Electro-mechanical switching device

Info

Publication number
WO1998038666A1
WO1998038666A1 PCT/DE1998/000357 DE9800357W WO9838666A1 WO 1998038666 A1 WO1998038666 A1 WO 1998038666A1 DE 9800357 W DE9800357 W DE 9800357W WO 9838666 A1 WO9838666 A1 WO 9838666A1
Authority
WO
Grant status
Application
Patent type
Prior art keywords
sensor
figure
inductance
magnetic
switching
Prior art date
Application number
PCT/DE1998/000357
Other languages
German (de)
French (fr)
Inventor
Fritz Pohl
Original Assignee
Siemens Aktiengesellschaft
Priority date (The priority date is an assumption and is not a legal conclusion. Google has not performed a legal analysis and makes no representation as to the accuracy of the date listed.)
Filing date
Publication date

Links

Classifications

    • HELECTRICITY
    • H01BASIC ELECTRIC ELEMENTS
    • H01HELECTRIC SWITCHES; RELAYS; SELECTORS; EMERGENCY PROTECTIVE DEVICES
    • H01H71/00Details of the protective switches or relays covered by groups H01H73/00 - H01H83/00
    • H01H71/04Means for indicating condition of the switching device
    • HELECTRICITY
    • H01BASIC ELECTRIC ELEMENTS
    • H01HELECTRIC SWITCHES; RELAYS; SELECTORS; EMERGENCY PROTECTIVE DEVICES
    • H01H71/00Details of the protective switches or relays covered by groups H01H73/00 - H01H83/00
    • H01H71/04Means for indicating condition of the switching device
    • H01H2071/048Means for indicating condition of the switching device containing non-mechanical switch position sensor, e.g. HALL sensor
    • HELECTRICITY
    • H01BASIC ELECTRIC ELEMENTS
    • H01HELECTRIC SWITCHES; RELAYS; SELECTORS; EMERGENCY PROTECTIVE DEVICES
    • H01H47/00Circuit arrangements not adapted to a particular application of the relay and designed to obtain desired operating characteristics or to provide energising current
    • H01H47/002Monitoring or fail-safe circuits

Abstract

Electro-mechanical switching devices have at least one movable contact and one pertaining drive mechanism in the casing of an appliance. Means for contactless identification of switching status have already been disclosed, wherein magnetic field sensors are provided and arranged in a suitable position inside and/or outside said casing. Each sensor detects magnetic field values linked to one of several switching states. The casing of the appliance usually has a switching handle for manual triggering. According to the invention, a miniature inductive resistor (60, 60a, 60b, 60', 60'') with a ferrite core is included as a highly-sensitive magnetic field sensor. Said resistor regulates the position of the switch handle (52) or a part coupled thereto and/or enables a current flowing in the switching device to be detected. Such miniature inductive resistors (60, 60a, 60b, 60', 60'') are extremely economical.

Description

description

Electromechanical switching device

The invention relates to an electromagnetic switching device with at least one movable contact and associated drive in a device housing, with means for the contactless detection of the switching state, in which field sensors magnet are present, which are arranged at a suitable location within half and / or outside of the device housing and each having a plurality of switching states linked detect magnetic field values, wherein the device housing comprises a compartment intended for manual release control handle.
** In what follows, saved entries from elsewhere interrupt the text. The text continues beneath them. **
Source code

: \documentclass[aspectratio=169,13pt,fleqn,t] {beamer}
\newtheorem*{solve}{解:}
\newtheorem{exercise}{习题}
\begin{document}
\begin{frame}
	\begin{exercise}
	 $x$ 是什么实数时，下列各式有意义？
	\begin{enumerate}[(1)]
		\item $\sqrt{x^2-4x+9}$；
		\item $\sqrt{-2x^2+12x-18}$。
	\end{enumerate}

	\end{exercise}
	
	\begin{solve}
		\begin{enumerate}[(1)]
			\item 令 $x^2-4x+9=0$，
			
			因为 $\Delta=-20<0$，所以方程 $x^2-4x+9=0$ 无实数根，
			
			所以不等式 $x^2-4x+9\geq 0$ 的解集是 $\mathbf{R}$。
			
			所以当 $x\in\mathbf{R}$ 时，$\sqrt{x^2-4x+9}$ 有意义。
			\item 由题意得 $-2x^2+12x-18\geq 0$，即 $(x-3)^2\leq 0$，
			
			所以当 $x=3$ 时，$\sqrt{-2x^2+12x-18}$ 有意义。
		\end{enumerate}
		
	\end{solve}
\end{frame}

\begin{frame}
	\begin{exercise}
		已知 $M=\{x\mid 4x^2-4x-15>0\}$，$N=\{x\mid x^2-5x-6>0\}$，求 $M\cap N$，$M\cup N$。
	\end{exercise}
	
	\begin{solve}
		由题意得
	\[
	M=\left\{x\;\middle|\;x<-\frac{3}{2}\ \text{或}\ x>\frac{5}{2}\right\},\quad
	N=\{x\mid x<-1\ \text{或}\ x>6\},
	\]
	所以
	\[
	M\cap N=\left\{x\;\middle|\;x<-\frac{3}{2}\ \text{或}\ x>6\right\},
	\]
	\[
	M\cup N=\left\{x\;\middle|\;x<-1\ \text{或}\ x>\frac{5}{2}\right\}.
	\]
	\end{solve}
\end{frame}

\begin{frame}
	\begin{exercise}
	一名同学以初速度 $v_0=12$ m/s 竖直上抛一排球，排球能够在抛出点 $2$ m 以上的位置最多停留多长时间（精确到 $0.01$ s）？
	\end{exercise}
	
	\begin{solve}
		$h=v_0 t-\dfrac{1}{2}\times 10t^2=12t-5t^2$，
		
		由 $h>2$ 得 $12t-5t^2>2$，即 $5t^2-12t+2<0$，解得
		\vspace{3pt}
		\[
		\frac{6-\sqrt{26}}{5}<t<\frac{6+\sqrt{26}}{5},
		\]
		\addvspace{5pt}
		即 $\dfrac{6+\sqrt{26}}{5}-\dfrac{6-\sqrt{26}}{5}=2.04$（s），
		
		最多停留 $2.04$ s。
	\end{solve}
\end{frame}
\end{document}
Switching states of electromechanical circuit protection devices are characterized by tripping operations of the switch mechanism and can thus be detected by detecting the change in position of certain components such as the shift knob of the normally present armature or a conces- arranged bimetal, and the associated occurrence of powerful magnetic fields for overcurrent or short circuit.
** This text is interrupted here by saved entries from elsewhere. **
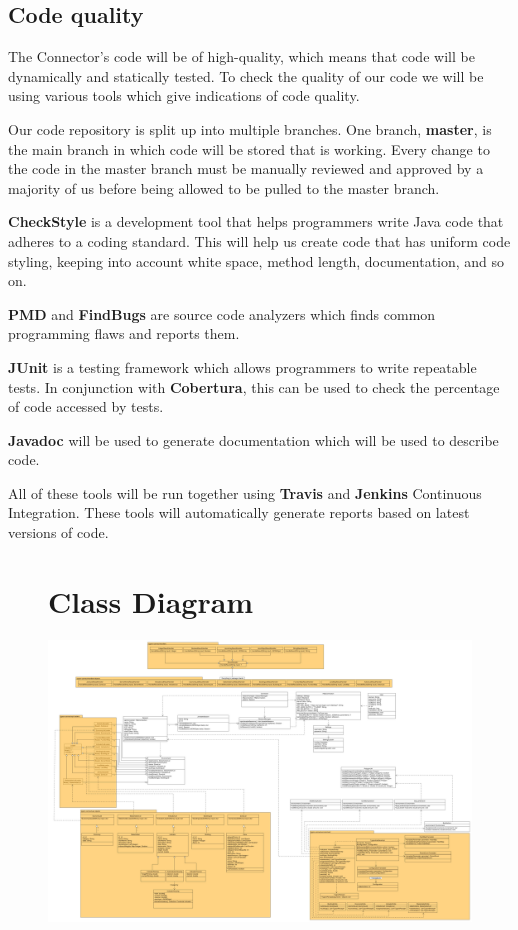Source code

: \documentclass[a4paper]{article}
\begin{document}
\subsection{Code quality}
The Connector's code will be of high-quality, which means that code will be dynamically and statically tested. To check the quality of our code we will be using various tools which give indications of code quality. 

Our code repository is split up into multiple branches. One branch, \textbf{master}, is the main branch in which code will be stored that is working. Every change to the code in the master branch must be manually reviewed and approved by a majority of us before being allowed to be pulled to the master branch.

\textbf{CheckStyle} is a development tool that helps programmers write Java code that adheres to a coding standard. This will help us create code that has uniform code styling, keeping into account white space, method length, documentation, and so on.

\textbf{PMD} and \textbf{FindBugs} are source code analyzers which finds common programming flaws and reports them.

\textbf{JUnit} is a testing framework which allows programmers to write repeatable tests. In conjunction with \textbf{Cobertura}, this can be used to  check the percentage of code accessed by tests.

\textbf{Javadoc} will be used to generate documentation which will be used to describe code. %

All of these tools will be run together using \textbf{Travis} and \textbf{Jenkins} Continuous Integration. These tools will automatically generate reports based on latest versions of code.

\noindent
\begin{figure}
\section{Class Diagram}
\includegraphics[width=1.0\textwidth]{class diagram.png}
\end{figure}
\end{document}
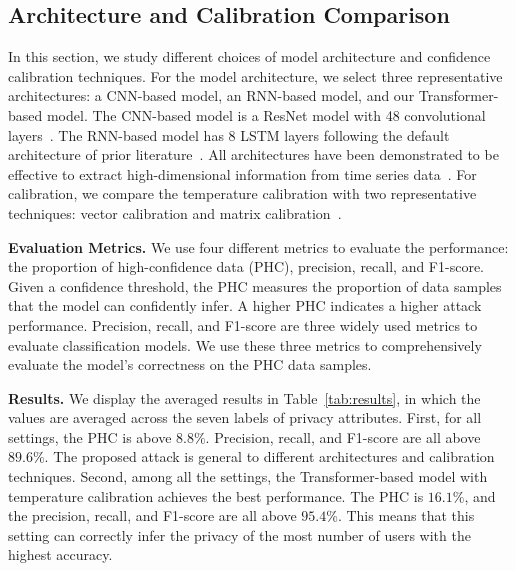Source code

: \subsection{Architecture and Calibration Comparison}

\label{sec:architecture_comparison}

In this section, we study different choices of model architecture and confidence
calibration techniques. For the model architecture, we select three
representative architectures: a CNN-based model, an RNN-based model, and our
Transformer-based model. The CNN-based model is a ResNet model with 48
convolutional layers~\cite{lecun1995convolutional, he2016deep}. The RNN-based
model has 8 LSTM layers following the default architecture of prior
literature~\cite{salehinejad2017recent, hochreiter1997long}. All
architectures have been demonstrated to be effective to extract high-dimensional
information from time series
data~\cite{zerveas2021transformer,hong2020holmes,ma2021effectiveness,ding2019modeling}.
For calibration, we compare the temperature calibration with two
representative techniques: vector calibration and matrix
calibration~\cite{pmlr-v70-guo17a}. 



\noindent \textbf{Evaluation Metrics.}
We use four different metrics to evaluate the performance: the proportion of high-confidence data (PHC), precision,
recall, and F1-score. 
% 
Given a confidence threshold, the PHC measures the proportion of data samples that
the model can confidently infer. A higher PHC indicates a higher attack performance.
% 
Precision, recall, and F1-score are three widely used metrics to evaluate classification models. We use these three metrics to
comprehensively evaluate the model's correctness on the PHC data samples.


\noindent \textbf{Results.}
We display the averaged results in Table~\ref{tab:results}, in which the values are
averaged across the seven labels of privacy attributes.
% 
First, for all settings, the PHC is above $8.8\%$. Precision, recall, and F1-score
are all above $89.6\%$. The
proposed attack is general to different architectures
and calibration techniques. 
% 
Second, among all the settings, the Transformer-based model with temperature
calibration achieves the best performance. The PHC is $16.1\%$, and the
precision, recall, and F1-score are all above $95.4\%$. This means that this setting can
correctly infer the privacy of the most number of users with the highest
accuracy. 



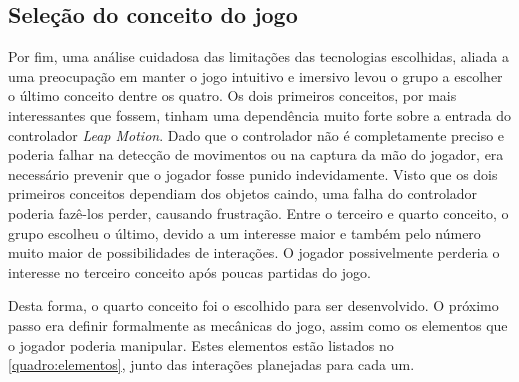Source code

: \subsection{Seleção do conceito do jogo}\label{subsec-selecao-conceito}

Por fim, uma análise cuidadosa das limitações das tecnologias escolhidas, aliada 
a uma preocupação em manter o jogo intuitivo e imersivo levou o grupo a 
escolher o último conceito dentre os quatro. Os dois primeiros conceitos, por 
mais interessantes que fossem, tinham uma dependência muito forte sobre a
entrada do controlador \textit{Leap Motion}. Dado que o controlador não 
é completamente preciso e poderia falhar na detecção de movimentos ou 
na captura da mão do jogador, era necessário prevenir que o jogador fosse
punido indevidamente.
Visto que os dois primeiros conceitos dependiam dos objetos caindo, 
uma falha do controlador poderia fazê-los perder, causando frustração. 
Entre o terceiro e quarto conceito, o grupo escolheu o último, devido a 
um interesse maior e também pelo número muito maior de 
possibilidades de interações. O jogador possivelmente perderia o interesse no terceiro 
conceito após poucas partidas do jogo.

Desta forma, o quarto conceito foi o escolhido para ser desenvolvido. 
O próximo passo era definir formalmente as mecânicas do jogo, 
assim como os elementos que o jogador poderia manipular. Estes 
elementos estão listados no \autoref{quadro:elementos}, junto das 
interações planejadas para cada um.

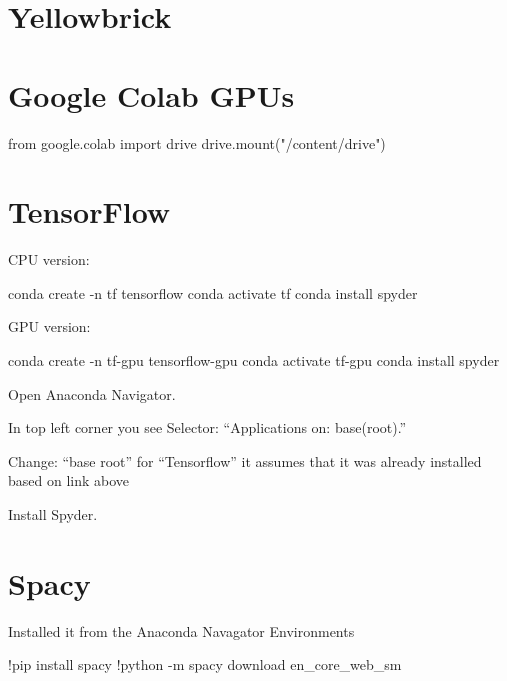 	\section{Yellowbrick}


	\section{Google Colab GPUs}


from google.colab import drive
drive.mount("/content/drive")


	\section{TensorFlow}
\noindent CPU version:
	\begin{code}[\codenumbering]{}
		\codeitemnonumber conda create -n tf tensorflow
		\codeitemnonumber conda activate tf
		\codeitemnonumber conda install spyder
	\end{code}

\noindent GPU version:
	\begin{code}[\codenumbering]{}
		\codeitemnonumber conda create -n tf-gpu tensorflow-gpu
		\codeitemnonumber conda activate tf-gpu
		\codeitemnonumber conda install spyder
	\end{code}

	\begin{numberedlist}
		\item Open Anaconda Navigator.
		\item In top left corner you see Selector: ``Applications on: base(root).''
		\item Change: ``base root'' for ``Tensorflow'' it assumes that it was already installed based on link above
		\item Install Spyder.
	\end{numberedlist}


	\section{Spacy}
Installed it from the Anaconda Navagator Environments
	\begin{code}[\codenumbering]{}
		\codeitemnonumber !pip install spacy
		\codeitemnonumber !python -m spacy download en\_core\_web\_sm
	\end{code}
In the older, non-prepublished DE 19 60 742 A0 are magnetically sensitive sensors, such as differential Hall effect (DHE) sensor, G_iant-Magneto-Resistive (GMR) sensor and anisotropic magnetoresistance (AMR) sensor -Eesistive intended, in particular the to detect movement of the shift handle of a circuit breaker from its accompanying rotary movement of the drive strap. The latter DHE-, GMR and AMR sensors each include an integrated electronics and provide standardized output signals, especially a GMR sensor requires an additional differential amplifier. In particular, the GMR sensors have the particularity of poor stability of the sensor properties to magnetic distortion. Overall, the prior art sensors are relatively complex and expensive.

The object of the invention is in contrast to provide a switching device with robust and low-cost sensor elements for position monitoring magnetic field-carrying parts.

The object is inventively achieved in that a Miniaturinduktivität with a ferrite core is present as a high sensitive magnetic field sensor, with which the position of the switching handle or of a part coupled thereto is monitored and / or the current flowing in the switching device current is detected.

Advantageously, those are suitable per se known miniature inductors on the application of state estimation in switching devices.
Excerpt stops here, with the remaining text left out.